ABOUT THIS TASK:
Omitting the pictures, output all of the records precisely as written.

EXERCISE DATA:
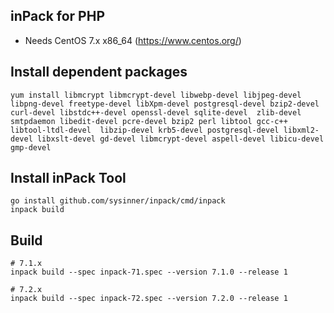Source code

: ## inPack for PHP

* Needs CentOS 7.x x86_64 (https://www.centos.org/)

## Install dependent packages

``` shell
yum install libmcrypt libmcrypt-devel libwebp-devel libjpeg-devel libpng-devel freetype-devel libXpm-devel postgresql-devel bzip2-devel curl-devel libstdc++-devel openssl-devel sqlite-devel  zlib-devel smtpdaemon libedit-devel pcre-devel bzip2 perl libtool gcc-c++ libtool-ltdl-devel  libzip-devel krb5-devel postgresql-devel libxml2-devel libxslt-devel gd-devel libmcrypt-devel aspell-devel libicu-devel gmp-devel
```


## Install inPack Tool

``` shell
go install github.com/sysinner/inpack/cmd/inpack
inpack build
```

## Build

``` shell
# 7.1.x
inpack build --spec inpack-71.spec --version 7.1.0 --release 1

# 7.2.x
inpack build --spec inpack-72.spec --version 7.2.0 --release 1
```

ANSWER BELOW:
Source code

: ## inPack for PHP

* Needs CentOS 7.x x86_64 (https://www.centos.org/)

## Install dependent packages

``` shell
yum install libmcrypt libmcrypt-devel libwebp-devel libjpeg-devel libpng-devel freetype-devel libXpm-devel postgresql-devel bzip2-devel curl-devel libstdc++-devel openssl-devel sqlite-devel  zlib-devel smtpdaemon libedit-devel pcre-devel bzip2 perl libtool gcc-c++ libtool-ltdl-devel  libzip-devel krb5-devel postgresql-devel libxml2-devel libxslt-devel gd-devel libmcrypt-devel aspell-devel libicu-devel gmp-devel
```


## Install inPack Tool

``` shell
go install github.com/sysinner/inpack/cmd/inpack
inpack build
```

## Build

``` shell
# 7.1.x
inpack build --spec inpack-71.spec --version 7.1.0 --release 1

# 7.2.x
inpack build --spec inpack-72.spec --version 7.2.0 --release 1
```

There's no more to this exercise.